»»

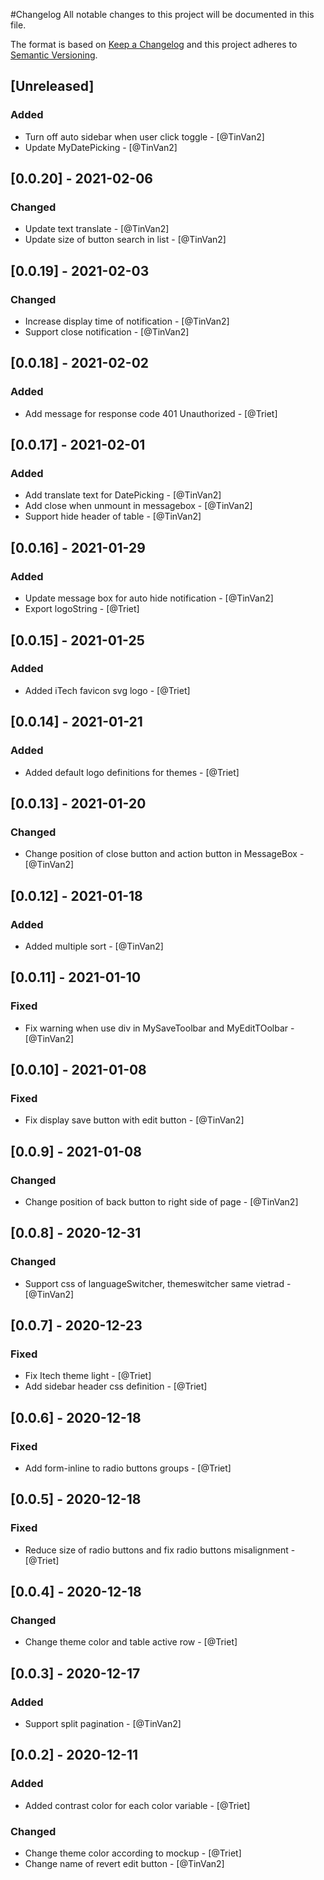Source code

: #Changelog
All notable changes to this project will be documented in this file.

The format is based on [Keep a Changelog](http://keepachangelog.com/en/1.0.0/)
and this project adheres to [Semantic Versioning](http://semver.org/spec/v2.0.0.html).

## [Unreleased]
### Added
- Turn off auto sidebar when user click toggle - [@TinVan2]
- Update MyDatePicking - [@TinVan2]
## [0.0.20] - 2021-02-06
### Changed
- Update text translate - [@TinVan2]
- Update size of button search in list - [@TinVan2]
## [0.0.19] - 2021-02-03
### Changed
- Increase display time of notification - [@TinVan2]
- Support close notification - [@TinVan2]
## [0.0.18] - 2021-02-02
### Added
- Add message for response code 401 Unauthorized - [@Triet]
## [0.0.17] - 2021-02-01
### Added
- Add translate text for DatePicking - [@TinVan2]
- Add close when unmount in messagebox - [@TinVan2]
- Support hide header of table - [@TinVan2]
## [0.0.16] - 2021-01-29
### Added
- Update message box for auto hide notification - [@TinVan2]
- Export logoString - [@Triet]
## [0.0.15] - 2021-01-25
### Added
- Added iTech favicon svg logo - [@Triet]

## [0.0.14] - 2021-01-21
### Added
- Added default logo definitions for themes - [@Triet]
## [0.0.13] - 2021-01-20
### Changed
- Change position of close button and action button in MessageBox - [@TinVan2]
## [0.0.12] - 2021-01-18
### Added
- Added multiple sort - [@TinVan2]
## [0.0.11] - 2021-01-10
### Fixed
- Fix warning when use div in MySaveToolbar and MyEditTOolbar - [@TinVan2]
## [0.0.10] - 2021-01-08
### Fixed
- Fix display save button with edit button - [@TinVan2]
## [0.0.9] - 2021-01-08
### Changed
- Change position of back button to right side of page - [@TinVan2]
## [0.0.8] - 2020-12-31
### Changed
- Support css of languageSwitcher, themeswitcher same vietrad - [@TinVan2]
## [0.0.7] - 2020-12-23
### Fixed
- Fix Itech theme light - [@Triet]
- Add sidebar header css definition - [@Triet]

## [0.0.6] - 2020-12-18
### Fixed
- Add form-inline to radio buttons groups - [@Triet]

## [0.0.5] - 2020-12-18
### Fixed
- Reduce size of radio buttons and fix radio buttons misalignment - [@Triet]

## [0.0.4] - 2020-12-18
### Changed
- Change theme color and table active row - [@Triet]
## [0.0.3] - 2020-12-17
### Added
- Support split pagination - [@TinVan2]
## [0.0.2] - 2020-12-11
### Added
- Added contrast color for each color variable - [@Triet]
### Changed
- Change theme color according to mockup - [@Triet]
- Change name of revert edit button - [@TinVan2]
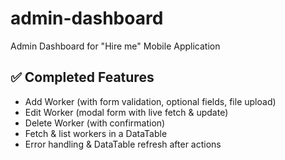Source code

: # admin-dashboard
Admin Dashboard for "Hire me" Mobile Application 

## ✅ Completed Features
- Add Worker (with form validation, optional fields, file upload)
- Edit Worker (modal form with live fetch & update)
- Delete Worker (with confirmation)
- Fetch & list workers in a DataTable
- Error handling & DataTable refresh after actions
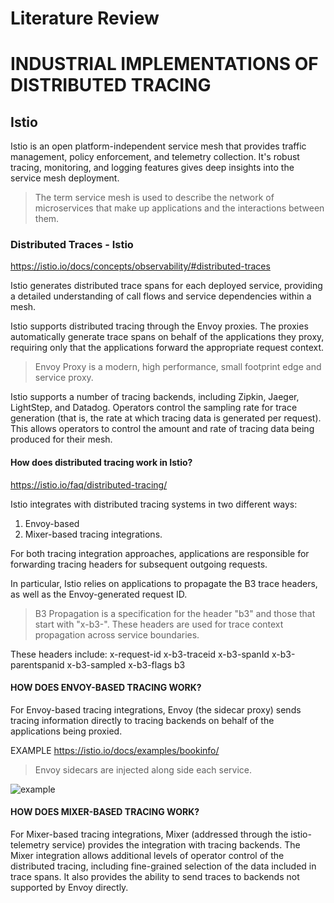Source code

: # Literature Review

# INDUSTRIAL IMPLEMENTATIONS OF DISTRIBUTED TRACING

## Istio

Istio is an open platform-independent service mesh that provides traffic management, policy enforcement, and telemetry collection. It's robust tracing, monitoring, and logging features gives deep insights into the service mesh deployment.

>The term service mesh is used to describe the network of microservices that make up applications and the interactions between them.


### Distributed Traces - Istio

https://istio.io/docs/concepts/observability/#distributed-traces

Istio generates distributed trace spans for each deployed service, providing a detailed understanding of call flows and service dependencies within a mesh.

Istio supports distributed tracing through the Envoy proxies. The proxies automatically generate trace spans on behalf of the applications they proxy, requiring only that the applications forward the appropriate request context.

>Envoy Proxy is a modern, high performance, small footprint edge and service proxy.

Istio supports a number of tracing backends, including Zipkin, Jaeger, LightStep, and Datadog. Operators control the sampling rate for trace generation (that is, the rate at which tracing data is generated per request). This allows operators to control the amount and rate of tracing data being produced for their mesh.

#### How does distributed tracing work in Istio? 

https://istio.io/faq/distributed-tracing/ 

Istio integrates with distributed tracing systems in two different ways: 

1. Envoy-based  
2. Mixer-based tracing integrations.

For both tracing integration approaches, applications are responsible for forwarding tracing headers for subsequent outgoing requests.

In particular, Istio relies on applications to propagate the B3 trace headers, as well as the Envoy-generated request ID. 

> B3 Propagation is a specification for the header "b3" and those that start with "x-b3-". These headers are used for trace context propagation across service boundaries.

These headers include:
x-request-id
x-b3-traceid
x-b3-spanId
x-b3-parentspanid
x-b3-sampled
x-b3-flags
b3

#### HOW DOES ENVOY-BASED TRACING WORK?

For Envoy-based tracing integrations, Envoy (the sidecar proxy) sends tracing information directly to tracing backends on behalf of the applications being proxied.

EXAMPLE
https://istio.io/docs/examples/bookinfo/
> Envoy sidecars are injected along side each service.

![example](../images/istio_example.png)

#### HOW DOES MIXER-BASED TRACING WORK?
For Mixer-based tracing integrations, Mixer (addressed through the istio-telemetry service) provides the integration with tracing backends. The Mixer integration allows additional levels of operator control of the distributed tracing, including fine-grained selection of the data included in trace spans. It also provides the ability to send traces to backends not supported by Envoy directly.
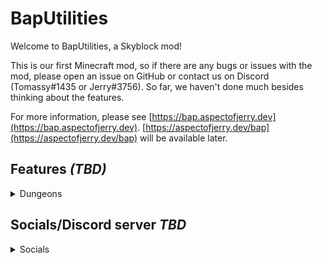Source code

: # BapUtilities

Welcome to BapUtilities, a Skyblock mod!

This is our first Minecraft mod, so if there are any bugs or issues with the mod, please open an issue on GitHub or contact us on Discord (Tomassy#1435 or Jerry#3756).
So far, we haven't done much besides thinking about the features.

For more information, please see [https://bap.aspectofjerry.dev](https://bap.aspectofjerry.dev). [https://aspectofjerry.dev/bap](https://aspectofjerry.dev/bap) will be available later.

## Features *(TBD)*

<details>
  <summary>Dungeons</summary>

- Trust feature to let other players take your own party if you go afk.
- Better dragon name in the m7 boss fight (might not happen because there is already a sbe/skytils feature that let you do this).
- Display dragon HP.
- Display dungeon secret route (might not happen or will take a really long time to make).

</details>

## Socials/Discord server *TBD*

<details>
  <summary>Socials</summary>
  
- We don't have one yet lmao.
- Maybe we do hmmmm.
- Maybe not ig?.
</details>
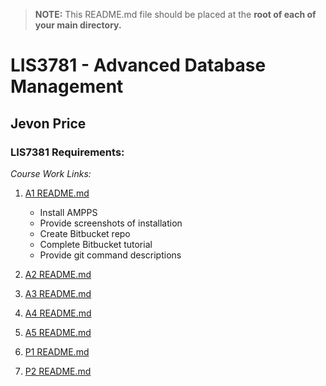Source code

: > **NOTE:** This README.md file should be placed at the **root of each of your main directory.**

# LIS3781 - Advanced Database Management

## Jevon Price

### LIS7381 Requirements:

*Course Work Links:*

1. [A1 README.md](a1/README.md "My A1 README.md file")
    * Install AMPPS
    * Provide screenshots of installation
    * Create Bitbucket repo
    * Complete Bitbucket tutorial
    * Provide git command descriptions

2. [A2 README.md](a2/README.md "My A2 README.md file")


3. [A3 README.md](a3/README.md "My A3 README.md file")


4. [A4 README.md](a4/README.md "My A4 README.md file")


5. [A5 README.md](a5/README.md "My A5 README.md file")


6. [P1 README.md](p1/README.md "My P1 README.md file")


7. [P2 README.md](p2/README.md "My P2 README.md file")

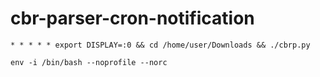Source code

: # cbr-parser-cron-notification

`* * * * * export DISPLAY=:0 && cd /home/user/Downloads && ./cbrp.py`

`env -i /bin/bash --noprofile --norc`

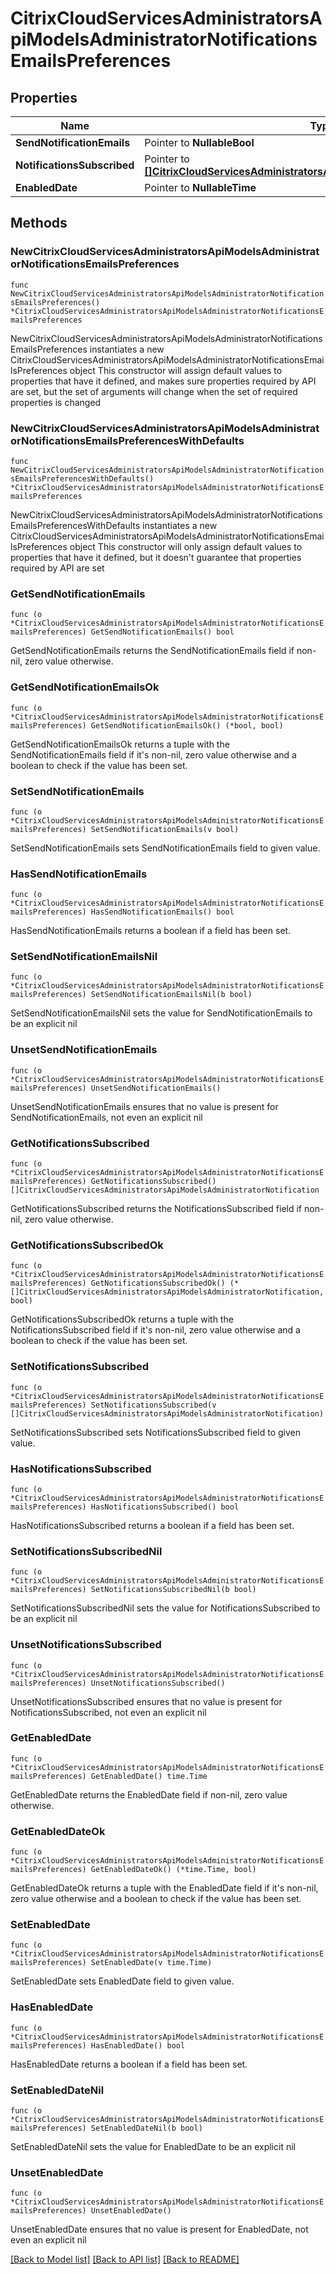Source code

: # CitrixCloudServicesAdministratorsApiModelsAdministratorNotificationsEmailsPreferences

## Properties

Name | Type | Description | Notes
------------ | ------------- | ------------- | -------------
**SendNotificationEmails** | Pointer to **NullableBool** |  | [optional] 
**NotificationsSubscribed** | Pointer to [**[]CitrixCloudServicesAdministratorsApiModelsAdministratorNotification**](CitrixCloudServicesAdministratorsApiModelsAdministratorNotification.md) |  | [optional] 
**EnabledDate** | Pointer to **NullableTime** |  | [optional] 

## Methods

### NewCitrixCloudServicesAdministratorsApiModelsAdministratorNotificationsEmailsPreferences

`func NewCitrixCloudServicesAdministratorsApiModelsAdministratorNotificationsEmailsPreferences() *CitrixCloudServicesAdministratorsApiModelsAdministratorNotificationsEmailsPreferences`

NewCitrixCloudServicesAdministratorsApiModelsAdministratorNotificationsEmailsPreferences instantiates a new CitrixCloudServicesAdministratorsApiModelsAdministratorNotificationsEmailsPreferences object
This constructor will assign default values to properties that have it defined,
and makes sure properties required by API are set, but the set of arguments
will change when the set of required properties is changed

### NewCitrixCloudServicesAdministratorsApiModelsAdministratorNotificationsEmailsPreferencesWithDefaults

`func NewCitrixCloudServicesAdministratorsApiModelsAdministratorNotificationsEmailsPreferencesWithDefaults() *CitrixCloudServicesAdministratorsApiModelsAdministratorNotificationsEmailsPreferences`

NewCitrixCloudServicesAdministratorsApiModelsAdministratorNotificationsEmailsPreferencesWithDefaults instantiates a new CitrixCloudServicesAdministratorsApiModelsAdministratorNotificationsEmailsPreferences object
This constructor will only assign default values to properties that have it defined,
but it doesn't guarantee that properties required by API are set

### GetSendNotificationEmails

`func (o *CitrixCloudServicesAdministratorsApiModelsAdministratorNotificationsEmailsPreferences) GetSendNotificationEmails() bool`

GetSendNotificationEmails returns the SendNotificationEmails field if non-nil, zero value otherwise.

### GetSendNotificationEmailsOk

`func (o *CitrixCloudServicesAdministratorsApiModelsAdministratorNotificationsEmailsPreferences) GetSendNotificationEmailsOk() (*bool, bool)`

GetSendNotificationEmailsOk returns a tuple with the SendNotificationEmails field if it's non-nil, zero value otherwise
and a boolean to check if the value has been set.

### SetSendNotificationEmails

`func (o *CitrixCloudServicesAdministratorsApiModelsAdministratorNotificationsEmailsPreferences) SetSendNotificationEmails(v bool)`

SetSendNotificationEmails sets SendNotificationEmails field to given value.

### HasSendNotificationEmails

`func (o *CitrixCloudServicesAdministratorsApiModelsAdministratorNotificationsEmailsPreferences) HasSendNotificationEmails() bool`

HasSendNotificationEmails returns a boolean if a field has been set.

### SetSendNotificationEmailsNil

`func (o *CitrixCloudServicesAdministratorsApiModelsAdministratorNotificationsEmailsPreferences) SetSendNotificationEmailsNil(b bool)`

 SetSendNotificationEmailsNil sets the value for SendNotificationEmails to be an explicit nil

### UnsetSendNotificationEmails
`func (o *CitrixCloudServicesAdministratorsApiModelsAdministratorNotificationsEmailsPreferences) UnsetSendNotificationEmails()`

UnsetSendNotificationEmails ensures that no value is present for SendNotificationEmails, not even an explicit nil
### GetNotificationsSubscribed

`func (o *CitrixCloudServicesAdministratorsApiModelsAdministratorNotificationsEmailsPreferences) GetNotificationsSubscribed() []CitrixCloudServicesAdministratorsApiModelsAdministratorNotification`

GetNotificationsSubscribed returns the NotificationsSubscribed field if non-nil, zero value otherwise.

### GetNotificationsSubscribedOk

`func (o *CitrixCloudServicesAdministratorsApiModelsAdministratorNotificationsEmailsPreferences) GetNotificationsSubscribedOk() (*[]CitrixCloudServicesAdministratorsApiModelsAdministratorNotification, bool)`

GetNotificationsSubscribedOk returns a tuple with the NotificationsSubscribed field if it's non-nil, zero value otherwise
and a boolean to check if the value has been set.

### SetNotificationsSubscribed

`func (o *CitrixCloudServicesAdministratorsApiModelsAdministratorNotificationsEmailsPreferences) SetNotificationsSubscribed(v []CitrixCloudServicesAdministratorsApiModelsAdministratorNotification)`

SetNotificationsSubscribed sets NotificationsSubscribed field to given value.

### HasNotificationsSubscribed

`func (o *CitrixCloudServicesAdministratorsApiModelsAdministratorNotificationsEmailsPreferences) HasNotificationsSubscribed() bool`

HasNotificationsSubscribed returns a boolean if a field has been set.

### SetNotificationsSubscribedNil

`func (o *CitrixCloudServicesAdministratorsApiModelsAdministratorNotificationsEmailsPreferences) SetNotificationsSubscribedNil(b bool)`

 SetNotificationsSubscribedNil sets the value for NotificationsSubscribed to be an explicit nil

### UnsetNotificationsSubscribed
`func (o *CitrixCloudServicesAdministratorsApiModelsAdministratorNotificationsEmailsPreferences) UnsetNotificationsSubscribed()`

UnsetNotificationsSubscribed ensures that no value is present for NotificationsSubscribed, not even an explicit nil
### GetEnabledDate

`func (o *CitrixCloudServicesAdministratorsApiModelsAdministratorNotificationsEmailsPreferences) GetEnabledDate() time.Time`

GetEnabledDate returns the EnabledDate field if non-nil, zero value otherwise.

### GetEnabledDateOk

`func (o *CitrixCloudServicesAdministratorsApiModelsAdministratorNotificationsEmailsPreferences) GetEnabledDateOk() (*time.Time, bool)`

GetEnabledDateOk returns a tuple with the EnabledDate field if it's non-nil, zero value otherwise
and a boolean to check if the value has been set.

### SetEnabledDate

`func (o *CitrixCloudServicesAdministratorsApiModelsAdministratorNotificationsEmailsPreferences) SetEnabledDate(v time.Time)`

SetEnabledDate sets EnabledDate field to given value.

### HasEnabledDate

`func (o *CitrixCloudServicesAdministratorsApiModelsAdministratorNotificationsEmailsPreferences) HasEnabledDate() bool`

HasEnabledDate returns a boolean if a field has been set.

### SetEnabledDateNil

`func (o *CitrixCloudServicesAdministratorsApiModelsAdministratorNotificationsEmailsPreferences) SetEnabledDateNil(b bool)`

 SetEnabledDateNil sets the value for EnabledDate to be an explicit nil

### UnsetEnabledDate
`func (o *CitrixCloudServicesAdministratorsApiModelsAdministratorNotificationsEmailsPreferences) UnsetEnabledDate()`

UnsetEnabledDate ensures that no value is present for EnabledDate, not even an explicit nil

[[Back to Model list]](../README.md#documentation-for-models) [[Back to API list]](../README.md#documentation-for-api-endpoints) [[Back to README]](../README.md)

««

- Work required: Exact duplication is required for the lines above, from the line that contains "### GetSendNotificationEmailsOk" to the line that contains "GetSendNotificationEmailsOk returns a", inclusive; omit all others.

- Reply to the exercise:
### GetSendNotificationEmailsOk

`func (o *CitrixCloudServicesAdministratorsApiModelsAdministratorNotificationsEmailsPreferences) GetSendNotificationEmailsOk() (*bool, bool)`

GetSendNotificationEmailsOk returns a tuple with the SendNotificationEmails field if it's non-nil, zero value otherwise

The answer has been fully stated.